Re: [The Lake: Atticus & Cass]
You could not run from fate. She had tried. New York. Chicago. Rome. She had tried to wash herself free from its grip, in large cities teeming with people and small places, vast and empty in Iceland, in Norway. You couldn't run from anything that was intended. It would find a chink, a crack and it would force its way through until it was easier all along to just let it run where it would. It was a fatalistic day, before the fate had truly set in, all possible futures running alongside each other like music on a stave. The morning had made up its mind; fatalism.
"I don't think I've ever met an absolute." She said it, considering. It was the lack of an absolute that took away the keys. Absolutes were easier. They were definitive by nature and impossible to pin down. "Have you?" She looked at him, the quiet philosopher who drew through conversation like the paddle on the oar, quietly drawing it back in order. "I've met people who believe in them. But not the thing itself."

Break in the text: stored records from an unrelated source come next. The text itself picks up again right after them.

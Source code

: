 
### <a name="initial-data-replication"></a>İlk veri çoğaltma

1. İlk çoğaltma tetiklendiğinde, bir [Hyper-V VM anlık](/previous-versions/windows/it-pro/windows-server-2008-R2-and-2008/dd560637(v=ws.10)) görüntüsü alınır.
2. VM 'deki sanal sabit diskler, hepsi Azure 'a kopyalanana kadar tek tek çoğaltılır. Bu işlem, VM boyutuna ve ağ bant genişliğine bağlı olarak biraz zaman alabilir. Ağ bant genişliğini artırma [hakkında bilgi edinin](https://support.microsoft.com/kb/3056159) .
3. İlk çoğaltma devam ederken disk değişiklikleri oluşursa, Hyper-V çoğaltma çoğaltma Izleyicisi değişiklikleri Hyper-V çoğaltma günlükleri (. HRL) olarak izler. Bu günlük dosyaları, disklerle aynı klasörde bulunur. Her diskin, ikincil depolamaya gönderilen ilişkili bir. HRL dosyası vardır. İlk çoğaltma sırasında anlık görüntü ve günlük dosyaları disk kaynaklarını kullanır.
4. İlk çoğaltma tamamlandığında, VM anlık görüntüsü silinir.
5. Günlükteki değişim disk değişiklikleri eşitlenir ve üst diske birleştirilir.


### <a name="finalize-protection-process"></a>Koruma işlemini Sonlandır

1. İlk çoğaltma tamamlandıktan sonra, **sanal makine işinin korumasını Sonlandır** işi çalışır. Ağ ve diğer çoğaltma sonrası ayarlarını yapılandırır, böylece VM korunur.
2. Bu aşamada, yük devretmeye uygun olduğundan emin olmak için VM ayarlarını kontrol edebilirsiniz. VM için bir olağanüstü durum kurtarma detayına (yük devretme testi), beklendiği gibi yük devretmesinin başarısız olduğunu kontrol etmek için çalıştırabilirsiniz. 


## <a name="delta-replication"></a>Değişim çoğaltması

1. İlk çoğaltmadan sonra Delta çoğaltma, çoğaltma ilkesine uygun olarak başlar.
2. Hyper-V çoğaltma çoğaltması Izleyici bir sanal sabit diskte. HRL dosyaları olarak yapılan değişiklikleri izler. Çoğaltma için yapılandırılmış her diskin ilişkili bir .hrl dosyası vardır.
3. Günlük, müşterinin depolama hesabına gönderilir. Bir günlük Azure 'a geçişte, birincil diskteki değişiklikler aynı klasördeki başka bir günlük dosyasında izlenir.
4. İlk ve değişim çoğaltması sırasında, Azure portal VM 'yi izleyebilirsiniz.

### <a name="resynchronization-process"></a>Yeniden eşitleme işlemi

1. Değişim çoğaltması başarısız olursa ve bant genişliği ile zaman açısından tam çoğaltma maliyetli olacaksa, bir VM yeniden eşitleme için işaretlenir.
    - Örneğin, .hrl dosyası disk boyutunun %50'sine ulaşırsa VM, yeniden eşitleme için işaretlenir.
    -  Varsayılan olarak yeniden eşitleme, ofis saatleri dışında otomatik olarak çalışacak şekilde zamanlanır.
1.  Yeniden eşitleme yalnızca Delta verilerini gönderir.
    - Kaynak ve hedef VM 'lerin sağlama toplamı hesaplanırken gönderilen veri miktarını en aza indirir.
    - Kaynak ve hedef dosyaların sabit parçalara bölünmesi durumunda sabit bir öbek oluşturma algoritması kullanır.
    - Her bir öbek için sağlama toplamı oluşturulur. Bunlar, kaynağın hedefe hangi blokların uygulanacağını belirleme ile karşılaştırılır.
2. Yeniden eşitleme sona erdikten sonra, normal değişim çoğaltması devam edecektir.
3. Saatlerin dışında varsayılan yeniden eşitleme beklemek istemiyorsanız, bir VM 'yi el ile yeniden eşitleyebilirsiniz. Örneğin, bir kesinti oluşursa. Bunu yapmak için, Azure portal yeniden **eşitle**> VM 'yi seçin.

The sun beat and beat, and her skin felt hot, all in one piece. She was pale as milk in the cradle of the boat but she hadn't been. She liked heat. Sticky, summer nights and long, gasping days and she drew her fingers out of the water and looked at the back of her hand. He was brown, Atticus. From summer, from living on an island, and she looked along the line of his finger to find a house she couldn't see. She could imagine it, a little.
"So it it just you. With your island. Is that not lonely, or do the creatures act as company?" Cass asked all the things people didn't. She didn't intend to; there were questions that wished to be asked and she asked them. "I don't live anywhere. But I'm staying in town."